··· Supplied entries
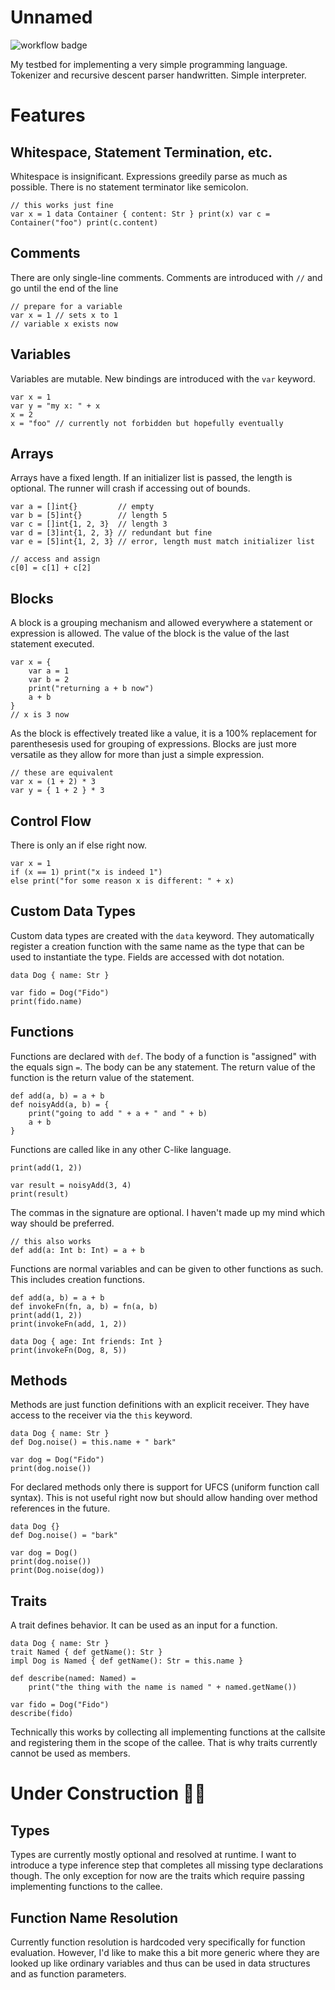 # Unnamed

![workflow badge](https://github.com/musiKk/new-lang/actions/workflows/maven.yml/badge.svg)

My testbed for implementing a very simple programming language. Tokenizer and recursive descent parser handwritten. Simple interpreter.

# Features

## Whitespace, Statement Termination, etc.

Whitespace is insignificant. Expressions greedily parse as much as possible. There is no statement terminator like semicolon.

```
// this works just fine
var x = 1 data Container { content: Str } print(x) var c = Container("foo") print(c.content)
```

## Comments

There are only single-line comments. Comments are introduced with `//` and go until the end of the line

```
// prepare for a variable
var x = 1 // sets x to 1
// variable x exists now
```

## Variables

Variables are mutable. New bindings are introduced with the `var` keyword.

```
var x = 1
var y = "my x: " + x
x = 2
x = "foo" // currently not forbidden but hopefully eventually
```

## Arrays

Arrays have a fixed length. If an initializer list is passed, the length is optional. The runner will crash if accessing out of bounds.

```
var a = []int{}         // empty
var b = [5]int{}        // length 5
var c = []int{1, 2, 3}  // length 3
var d = [3]int{1, 2, 3} // redundant but fine
var e = [5]int{1, 2, 3} // error, length must match initializer list

// access and assign
c[0] = c[1] + c[2]
```

## Blocks

A block is a grouping mechanism and allowed everywhere a statement or expression is allowed. The value of the block is the value of the last statement executed.

```
var x = {
    var a = 1
    var b = 2
    print("returning a + b now")
    a + b
}
// x is 3 now
```

As the block is effectively treated like a value, it is a 100% replacement for parenthesesis used for grouping of expressions. Blocks are just more versatile as they allow for more than just a simple expression.

```
// these are equivalent
var x = (1 + 2) * 3
var y = { 1 + 2 } * 3
```

## Control Flow

There is only an if else right now.

```
var x = 1
if (x == 1) print("x is indeed 1")
else print("for some reason x is different: " + x)
```

## Custom Data Types

Custom data types are created with the `data` keyword. They automatically register a creation function with the same name as the type that can be used to instantiate the type. Fields are accessed with dot notation.

```
data Dog { name: Str }

var fido = Dog("Fido")
print(fido.name)
```

## Functions

Functions are declared with `def`. The body of a function is "assigned" with the equals sign `=`. The body can be any statement. The return value of the function is the return value of the statement.

```
def add(a, b) = a + b
def noisyAdd(a, b) = {
    print("going to add " + a + " and " + b)
    a + b
}
```

Functions are called like in any other C-like language.

```
print(add(1, 2))

var result = noisyAdd(3, 4)
print(result)
```

The commas in the signature are optional. I haven't made up my mind which way should be preferred.

```
// this also works
def add(a: Int b: Int) = a + b
```

Functions are normal variables and can be given to other functions as such. This includes creation functions.

```
def add(a, b) = a + b
def invokeFn(fn, a, b) = fn(a, b)
print(add(1, 2))
print(invokeFn(add, 1, 2))

data Dog { age: Int friends: Int }
print(invokeFn(Dog, 8, 5))
```

## Methods

Methods are just function definitions with an explicit receiver. They have access to the receiver via the `this` keyword.

```
data Dog { name: Str }
def Dog.noise() = this.name + " bark"

var dog = Dog("Fido")
print(dog.noise())
```

For declared methods only there is support for UFCS (uniform function call syntax). This is not useful right now but should allow handing over method references in the future.

```
data Dog {}
def Dog.noise() = "bark"

var dog = Dog()
print(dog.noise())
print(Dog.noise(dog))
```

## Traits

A trait defines behavior. It can be used as an input for a function.

```
data Dog { name: Str }
trait Named { def getName(): Str }
impl Dog is Named { def getName(): Str = this.name }

def describe(named: Named) =
    print("the thing with the name is named " + named.getName())

var fido = Dog("Fido")
describe(fido)
```

Technically this works by collecting all implementing functions at the callsite and registering them in the scope of the callee. That is why traits currently cannot be used as members.

# Under Construction 👷‍♂️

## Types

Types are currently mostly optional and resolved at runtime. I want to introduce a type inference step that completes all missing type declarations though. The only exception for now are the traits which require passing implementing functions to the callee.

## Function Name Resolution

Currently function resolution is hardcoded very specifically for function evaluation. However, I'd like to make this a bit more generic where they are looked up like ordinary variables and thus can be used in data structures and as function parameters.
······
Goal of the exercise
Copy each line above containing the string "with".

Task solution
There are only single-line comments. Comments are introduced with `//` and go until the end of the line
Variables are mutable. New bindings are introduced with the `var` keyword.
Custom data types are created with the `data` keyword. They automatically register a creation function with the same name as the type that can be used to instantiate the type. Fields are accessed with dot notation.
Functions are declared with `def`. The body of a function is "assigned" with the equals sign `=`. The body can be any statement. The return value of the function is the return value of the statement.
Methods are just function definitions with an explicit receiver. They have access to the receiver via the `this` keyword.
    print("the thing with the name is named " + named.getName())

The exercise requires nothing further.